What the exercise asks » Go through the listing below and output exactly the line with "eXtraction Framework (FOX)", the line with "License, Version 2)", and each line between; omit the rest.
▼
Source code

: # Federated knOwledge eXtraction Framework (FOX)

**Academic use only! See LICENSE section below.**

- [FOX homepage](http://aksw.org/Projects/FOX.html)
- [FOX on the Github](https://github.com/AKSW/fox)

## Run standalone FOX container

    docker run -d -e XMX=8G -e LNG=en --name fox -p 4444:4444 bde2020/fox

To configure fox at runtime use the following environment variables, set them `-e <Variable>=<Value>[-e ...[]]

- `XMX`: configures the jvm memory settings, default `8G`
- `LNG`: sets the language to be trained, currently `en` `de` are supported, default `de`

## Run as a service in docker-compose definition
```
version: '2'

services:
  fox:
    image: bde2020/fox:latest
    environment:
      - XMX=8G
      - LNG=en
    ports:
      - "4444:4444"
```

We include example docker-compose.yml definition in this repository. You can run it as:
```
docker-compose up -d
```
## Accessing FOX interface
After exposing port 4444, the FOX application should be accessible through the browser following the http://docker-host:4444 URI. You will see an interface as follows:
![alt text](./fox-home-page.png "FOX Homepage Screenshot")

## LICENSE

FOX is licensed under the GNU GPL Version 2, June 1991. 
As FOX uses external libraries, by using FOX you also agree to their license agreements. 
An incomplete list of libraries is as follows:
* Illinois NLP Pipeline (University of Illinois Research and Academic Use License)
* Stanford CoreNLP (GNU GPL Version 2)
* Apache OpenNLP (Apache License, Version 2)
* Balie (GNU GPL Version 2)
▲
Task output »
: # Federated knOwledge eXtraction Framework (FOX)

**Academic use only! See LICENSE section below.**

- [FOX homepage](http://aksw.org/Projects/FOX.html)
- [FOX on the Github](https://github.com/AKSW/fox)

## Run standalone FOX container

    docker run -d -e XMX=8G -e LNG=en --name fox -p 4444:4444 bde2020/fox

To configure fox at runtime use the following environment variables, set them `-e <Variable>=<Value>[-e ...[]]

- `XMX`: configures the jvm memory settings, default `8G`
- `LNG`: sets the language to be trained, currently `en` `de` are supported, default `de`

## Run as a service in docker-compose definition
```
version: '2'

services:
  fox:
    image: bde2020/fox:latest
    environment:
      - XMX=8G
      - LNG=en
    ports:
      - "4444:4444"
```

We include example docker-compose.yml definition in this repository. You can run it as:
```
docker-compose up -d
```
## Accessing FOX interface
After exposing port 4444, the FOX application should be accessible through the browser following the http://docker-host:4444 URI. You will see an interface as follows:
![alt text](./fox-home-page.png "FOX Homepage Screenshot")

## LICENSE

FOX is licensed under the GNU GPL Version 2, June 1991. 
As FOX uses external libraries, by using FOX you also agree to their license agreements. 
An incomplete list of libraries is as follows:
* Illinois NLP Pipeline (University of Illinois Research and Academic Use License)
* Stanford CoreNLP (GNU GPL Version 2)
* Apache OpenNLP (Apache License, Version 2)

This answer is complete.